Directions for this task. A verbatim reproduction of the following listing is required; omit the pictures.

Provided material.
====

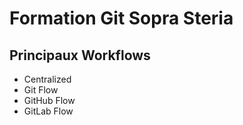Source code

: # Formation Git Sopra Steria

## Principaux Workflows

- Centralized
- Git Flow
- GitHub Flow
- GitLab Flow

====

Exercise response.
Source code

: # Formation Git Sopra Steria

## Principaux Workflows

- Centralized
- Git Flow
- GitHub Flow
- GitLab Flow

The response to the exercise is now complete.